Brant's manuscripts in the Draper collection Butternuts road leads from Gilbertsville to Tunnicliff thence along the east shore of Schuyler (Canadarago) Lake to Federal Corners (early settlement on land given to, Conrad Matthes by King Hendrick on hill north east shore of lake.)


Unadilla Conference

History of Schoharie county Border Wars, N. Y. page 223.

After a little more conversation in which the parties agreed to separate amicably the conference ended at which time General Herkimer presented to Brant. 7 or 8 head of cattle that had just arrived owing to obstructions to the outlet of Otsego lake down which stream they were driven or transported. For three days previous to the arrival of the cattle the Americans were on very short allowance.

It is evidenced by Gen. Herkimer's and his men's conduct at Unadilla that they were men of peace but believed in preparedness as they went prepared for any emergency.

The reason Herkimer chose this route was that there was a good road. The one built from Fort Herkimer was built in 1773 and intersected at Youngsfield (Warren) the road built the next year, from Otsego, Lake to Canadarago, Lake.

Whichever way they went from Youngsfield matters little. One thing certain the memory of these men who suggested peaceable means of settling their difficulties should be perpetuated. What can appeal to one more forcibly than this going on this "Mission of Peace."


John Tunnicliff's Bill June 29, 1777

June 29, 1777. General Herkimer's bill sent by General Harkman's desire 31 lb. cheese to Cherry Valley for officers on thare personal after the Indians on the Susquehanna.

Note 51 lb. at on shilling $2.10.

1 suppose as the militia might be 250 men which stayed all night. 10.00.

Total 2.00.

June 29, 1777 on their return eat me a large oven full of bread and as much as cheese as they liked and 18 cans milk night and morning. And all night 17 horses on the mowing ground.

Above copy of bill written by John Tunnicliff, Sr. Exact copy published in Coopers Story of Northern Country.

"The chieftain Brant was well known to the Tunicliffs who treated him with kindness as did the other settlers, being actuated by policy undert he peculiar circumstances of the times."

Quotations from Barley's History, Richfield Springs, Stories Life of Brant and Beers History of Herkimer County.

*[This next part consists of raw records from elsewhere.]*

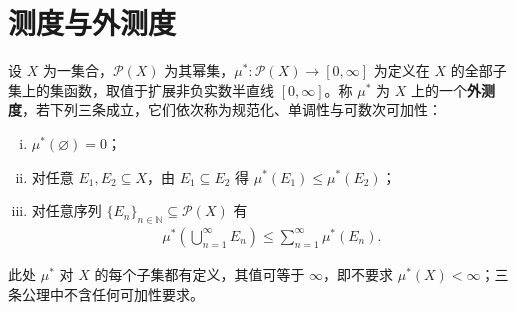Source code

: \documentclass[../../main.tex]{subfiles}%
\begin{document}
\section{测度与外测度}\label{section:ch01-测度与外测度}

\begin{definition}[外测度]\label{definition:ch01-外测度}
设 $X$ 为一集合，$\mathcal{P}(X)$ 为其幂集，$\mu^*:\mathcal{P}(X)\to[0,\infty]$ 为定义在 $X$ 的全部子集上的集函数，取值于扩展非负实数半直线 $[0,\infty]$。称 $\mu^*$ 为 $X$ 上的一个\textbf{外测度}，若下列三条成立，它们依次称为规范化、单调性与可数次可加性：
\begin{enumerate}[(i)]
\item $\mu^*(\varnothing )=0$；
\item 对任意 $E_1,E_2\subseteq X$，由 $E_1\subseteq E_2$ 得 $\mu^*(E_1)\leqslant\mu^*(E_2)$；
\item 对任意序列 $\{E_n\}_{n\in\mathbb{N}}\subseteq\mathcal{P}(X)$ 有
\begin{align}
\mu^*\left(\bigcup_{n=1}^\infty E_n\right)\leqslant\sum_{n=1}^\infty\mu^*(E_n).\label{align:ch01-外测度次可加}
\end{align}
\end{enumerate}
此处 $\mu^*$ 对 $X$ 的每个子集都有定义，其值可等于 $\infty$，即不要求 $\mu^*(X)<\infty$；三条公理中不含任何可加性要求。
\end{definition}
\end{document}

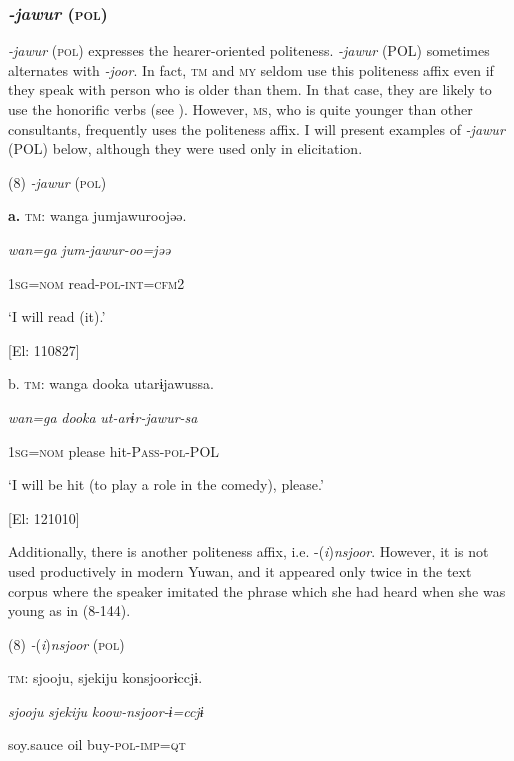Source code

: \subsubsection{\textit{{}-jawur} (\textsc{pol})}

\textit{{}-jawur} (\textsc{pol}) expresses the hearer-oriented politeness. \textit{{}-jawur} (POL) sometimes alternates with \textit{{}-joor}. In fact, \textsc{tm} and \textsc{my} seldom use this politeness affix even if they speak with person who is older than them. In that case, they are likely to use the honorific verbs (see ). However, \textsc{ms}, who is quite younger than other consultants, frequently uses the politeness affix. I will present examples of \textit{{}-jawur} (POL) below, although they were used only in elicitation.

(8)  \textit{{}-jawur} (\textsc{pol})

  \textbf{a.}  \textsc{tm}:  wanga  jumjawuroojəə.

      \textit{wan=ga}  \textit{jum-jawur{}-oo=jəə}

      1\textsc{sg}=\textsc{nom}  read-\textsc{pol}-\textsc{int}=\textsc{cfm}2

      ‘I will read (it).’

      [El: 110827]

  b.  \textsc{tm}:  wanga  dooka  utarɨjawussa.

      \textit{wan=ga}  \textit{dooka}  \textit{ut-arɨr-jawur{}-sa}

      1\textsc{sg}=\textsc{nom}  please  hit-P\textsc{ass}-\textsc{pol}-POL

      ‘I will be hit (to play a role in the comedy), please.’

      [El: 121010]

  Additionally, there is another politeness affix, i.e. -(\textit{i})\textit{nsjoor}. However, it is not used productively in modern Yuwan, and it appeared only twice in the text corpus where the speaker imitated the phrase which she had heard when she was young as in (8-144).

(8)  \textit{{}-}(\textit{i})\textit{nsjoor} (\textsc{pol})

  \textsc{tm}:  {\textbar}sjooju,  sjekiju{\textbar}  konsjoorɨccjɨ.

    \textit{sjooju}  \textit{sjekiju}  \textit{koow-nsjoor{}-ɨ=ccjɨ}

    soy.sauce  oil  buy-\textsc{pol}-\textsc{imp}=\textsc{qt}

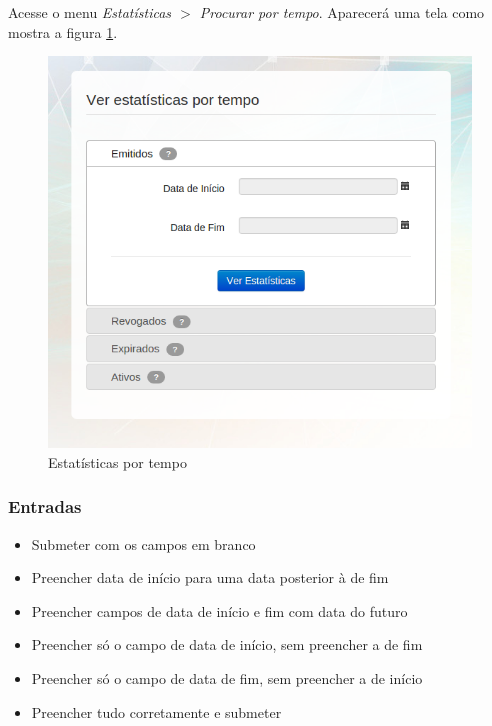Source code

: Acesse o menu \textit{Estatísticas $>$ Procurar por tempo}. Aparecerá uma tela como mostra a figura \ref{fig:estempo}.

\begin{figure}[ht]
     \centering
     \includegraphics[scale=0.5]{images/saec-stats-2-3.png}
     \caption{Estatísticas por tempo}
     \label{fig:estempo}
\end{figure}

\subsubsection{Entradas}

\begin{itemize}

    \item Submeter com os campos em branco
	\item Preencher data de início para uma data posterior à de fim
	\item Preencher campos de data de início e fim com data do futuro
	\item Preencher só o campo de data de início, sem preencher a de fim
	\item Preencher só o campo de data de fim, sem preencher a de início
	\item Preencher tudo corretamente e submeter
	
\end{itemize}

Comments From Jerod Rosman author of many articles on Joseph Brant. Brant, Joseph

Mrs. Crim referred to the "Five Nations" and did not count Tuscarora. Of course it was Six Nations.

Brant's Mohawk name was mispelled - or rather, spelled another way.

She references "Brant's manuscripts in the Draper Collection". Brant didn't have any. They were Lyman C Draper's copies of various documents.

The glaring problem is that there is no mention of the conspiracy between Herkimer and his subordinates to kill Brant in response to a signal from one of the officers. They had agreed it would be a good time to get rid of this troublesome Indian once and for all. The Cox mentioned was a son-in-law of George Klock, with whom Brant had more than a little trouble and dispute in the past. The arrogant Cox was an Indian hater who met his maker in the Battle of Oriskany. What irritated Joseph was a disparaging remark, supposedly, "you damned red devil!"

It is not mentioned, either, that Joseph had an inkling about the plot to kill him. That's why he brought such a force with him and hid them until he signaled them out into sight. He outnumbered Herkimer's group and the Americans backed off.